No one but God knows the reflections of my mind and the feelings of my heart when I left our house and home, and almost all of everything that we possessed excepting our little children, and took my journey out of the State of Missouri, leaving [Joseph] shut up in that lonesome prison. But the reflection is more than human nature ought to bear, and if God does not record our sufferings and avenge our wrongs on them that are guilty, I shall be sadly mistaken.[23]

Early years in Nauvoo, 1839–1844[]

Emma Smith, painted by Lee Greene Richards

Emma and her family lived with friendly non-Mormons John and Sarah Cleveland in Quincy, Illinois until Joseph escaped custody in Missouri. The family moved to a new Latter Day Saint settlement in Illinois which Joseph named "Nauvoo."[citation needed] On May 10, 1839,[12] they moved into a two-story log house in Nauvoo that they called the "Homestead." On 13 June 1840, Emma gave birth to a son, Don Carlos, named after his uncle Don Carlos Smith, Joseph's brother.
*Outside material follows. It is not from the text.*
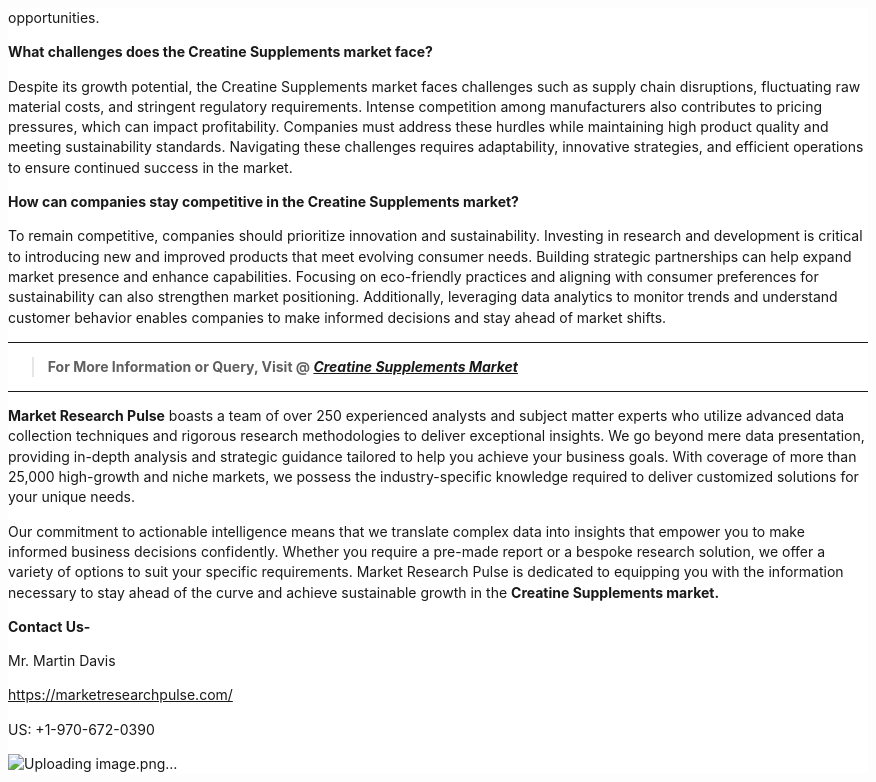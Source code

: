 opportunities.</p><p><strong>What challenges does the Creatine Supplements market face?</strong></p><p>Despite its growth potential, the Creatine Supplements market faces challenges such as supply chain disruptions, fluctuating raw material costs, and stringent regulatory requirements. Intense competition among manufacturers also contributes to pricing pressures, which can impact profitability. Companies must address these hurdles while maintaining high product quality and meeting sustainability standards. Navigating these challenges requires adaptability, innovative strategies, and efficient operations to ensure continued success in the market.</p><p><strong>How can companies stay competitive in the Creatine Supplements market?</strong></p><p>To remain competitive, companies should prioritize innovation and sustainability. Investing in research and development is critical to introducing new and improved products that meet evolving consumer needs. Building strategic partnerships can help expand market presence and enhance capabilities. Focusing on eco-friendly practices and aligning with consumer preferences for sustainability can also strengthen market positioning. Additionally, leveraging data analytics to monitor trends and understand customer behavior enables companies to make informed decisions and stay ahead of market shifts.</p><hr /><blockquote><p><strong>For More Information or Query, Visit @&nbsp;<em><a href="https://marketresearchpulse.com/report/82228/creatine-supplements-market?utm_source=Linkedin&utm_medium=021">Creatine Supplements Market</a></em></strong></p></blockquote><hr /><p><strong>Market Research Pulse</strong> boasts a team of over 250 experienced analysts and subject matter experts who utilize advanced data collection techniques and rigorous research methodologies to deliver exceptional insights. We go beyond mere data presentation, providing in-depth analysis and strategic guidance tailored to help you achieve your business goals. With coverage of more than 25,000 high-growth and niche markets, we possess the industry-specific knowledge required to deliver customized solutions for your unique needs.</p><p>Our commitment to actionable intelligence means that we translate complex data into insights that empower you to make informed business decisions confidently. Whether you require a pre-made report or a bespoke research solution, we offer a variety of options to suit your specific requirements. Market Research Pulse is dedicated to equipping you with the information necessary to stay ahead of the curve and achieve sustainable growth in the <strong>Creatine Supplements market.</strong></p><p><strong>Contact Us-</strong></p><p>Mr. Martin Davis</p><p>https://marketresearchpulse.com/</p><p>US: +1-970-672-0390</p>
![Uploading image.png…]()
Both Don Carlos Smiths would die the next year. The Smiths lived in the homestead until 1843, when a much larger house, known as the "Mansion House" was built across the street. A wing (no longer extant) was added to this house, which Emma operated as a hotel.[citation needed] She often took in young girls in need of work, giving them jobs as maids.[9]

On March 17, 1842, the Ladies' Relief Society of Nauvoo was formally organized as the women's auxiliary to the church. Emma became its founding president,[5] with Sarah M. Cleveland and Elizabeth Ann Whitney as her counselors.[citation needed] She had persuaded John Taylor and Joseph Smith to call the organization the "Relief Society" instead of the "Benevolent Society".[9] The Latter-Day Saint Biographical Encyclopedia records that Emma Smith "filled [the position] with marked distinction as long as the society continued to hold meetings in that city [Nauvoo]."[19] She saw upholding morality as the primary purpose of the Relief Society. As "protecting the morals of the community" became her mission, Smith supported the public confession of sins; on this subject, she was occasionally in opposition to her husband Joseph, who "concluded that the guilty should not be reported".[9] Regardless, Smith called the women of Nauvoo to repentance with "all the frankness of a Methodist exhorter."[9] She served as president of the Relief Society until 1844.[22] According to the minutes of the founding meeting, the organization was formed to "provoke the brethren to good works in looking to the wants of the poor, [search] after objects of charity [and] to assist by correcting the virtues of the female community". Shortly before this, Joseph had initiated the Anointed Quorum—a prayer circle of important church members that included Emma.[citation needed] As she had in Kirtland, Emma Smith lead "the work of boarding and clothing the men engaged in building [the Nauvoo temple]".[22] She also traveled with a committee to Quincy, Illinois to present Illinois governor Thomas Carlin "a memorial ... in behalf of her people" after the Latter Day Saints had experienced persecution in the state.[22]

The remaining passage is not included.